◆ **YOUR OBJECTIVE**
The full listing is to be transcribed exactly, with each picture left out.

◆ **SUPPLIED DATA**
*** Begin section ***
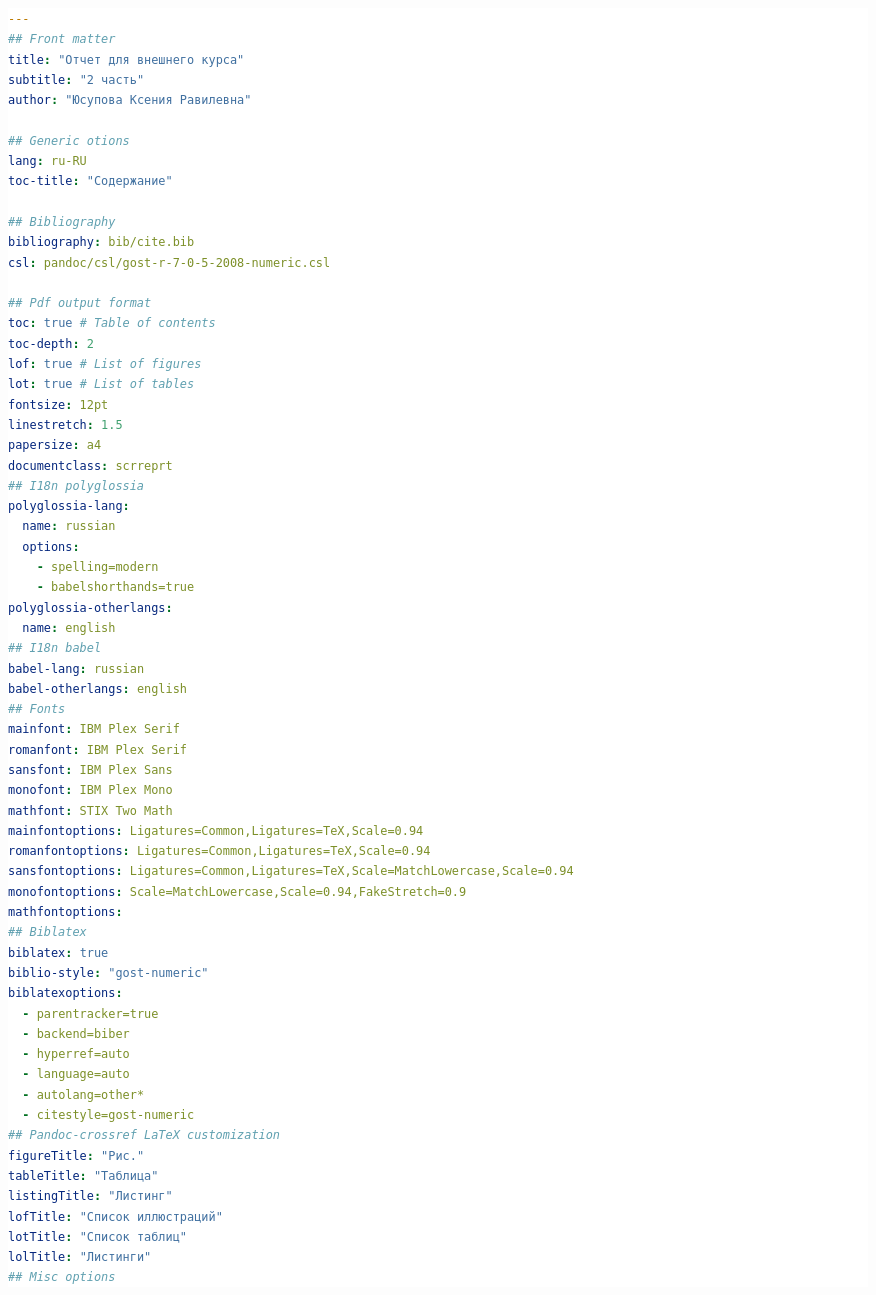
 ```yaml
---
## Front matter
title: "Отчет для внешнего курса"
subtitle: "2 часть"
author: "Юсупова Ксения Равилевна"

## Generic otions
lang: ru-RU
toc-title: "Содержание"

## Bibliography
bibliography: bib/cite.bib
csl: pandoc/csl/gost-r-7-0-5-2008-numeric.csl

## Pdf output format
toc: true # Table of contents
toc-depth: 2
lof: true # List of figures
lot: true # List of tables
fontsize: 12pt
linestretch: 1.5
papersize: a4
documentclass: scrreprt
## I18n polyglossia
polyglossia-lang:
  name: russian
  options:
	- spelling=modern
	- babelshorthands=true
polyglossia-otherlangs:
  name: english
## I18n babel
babel-lang: russian
babel-otherlangs: english
## Fonts
mainfont: IBM Plex Serif
romanfont: IBM Plex Serif
sansfont: IBM Plex Sans
monofont: IBM Plex Mono
mathfont: STIX Two Math
mainfontoptions: Ligatures=Common,Ligatures=TeX,Scale=0.94
romanfontoptions: Ligatures=Common,Ligatures=TeX,Scale=0.94
sansfontoptions: Ligatures=Common,Ligatures=TeX,Scale=MatchLowercase,Scale=0.94
monofontoptions: Scale=MatchLowercase,Scale=0.94,FakeStretch=0.9
mathfontoptions:
## Biblatex
biblatex: true
biblio-style: "gost-numeric"
biblatexoptions:
  - parentracker=true
  - backend=biber
  - hyperref=auto
  - language=auto
  - autolang=other*
  - citestyle=gost-numeric
## Pandoc-crossref LaTeX customization
figureTitle: "Рис."
tableTitle: "Таблица"
listingTitle: "Листинг"
lofTitle: "Список иллюстраций"
lotTitle: "Список таблиц"
lolTitle: "Листинги"
## Misc options
```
*** End section ***
◆ **ANSWER SPACE**
 ```yaml
---
## Front matter
title: "Отчет для внешнего курса"
subtitle: "2 часть"
author: "Юсупова Ксения Равилевна"

## Generic otions
lang: ru-RU
toc-title: "Содержание"

## Bibliography
bibliography: bib/cite.bib
csl: pandoc/csl/gost-r-7-0-5-2008-numeric.csl

## Pdf output format
toc: true # Table of contents
toc-depth: 2
lof: true # List of figures
lot: true # List of tables
fontsize: 12pt
linestretch: 1.5
papersize: a4
documentclass: scrreprt
## I18n polyglossia
polyglossia-lang:
  name: russian
  options:
	- spelling=modern
	- babelshorthands=true
polyglossia-otherlangs:
  name: english
## I18n babel
babel-lang: russian
babel-otherlangs: english
## Fonts
mainfont: IBM Plex Serif
romanfont: IBM Plex Serif
sansfont: IBM Plex Sans
monofont: IBM Plex Mono
mathfont: STIX Two Math
mainfontoptions: Ligatures=Common,Ligatures=TeX,Scale=0.94
romanfontoptions: Ligatures=Common,Ligatures=TeX,Scale=0.94
sansfontoptions: Ligatures=Common,Ligatures=TeX,Scale=MatchLowercase,Scale=0.94
monofontoptions: Scale=MatchLowercase,Scale=0.94,FakeStretch=0.9
mathfontoptions:
## Biblatex
biblatex: true
biblio-style: "gost-numeric"
biblatexoptions:
  - parentracker=true
  - backend=biber
  - hyperref=auto
  - language=auto
  - autolang=other*
  - citestyle=gost-numeric
## Pandoc-crossref LaTeX customization
figureTitle: "Рис."
tableTitle: "Таблица"
listingTitle: "Листинг"
lofTitle: "Список иллюстраций"
lotTitle: "Список таблиц"
lolTitle: "Листинги"
## Misc options
```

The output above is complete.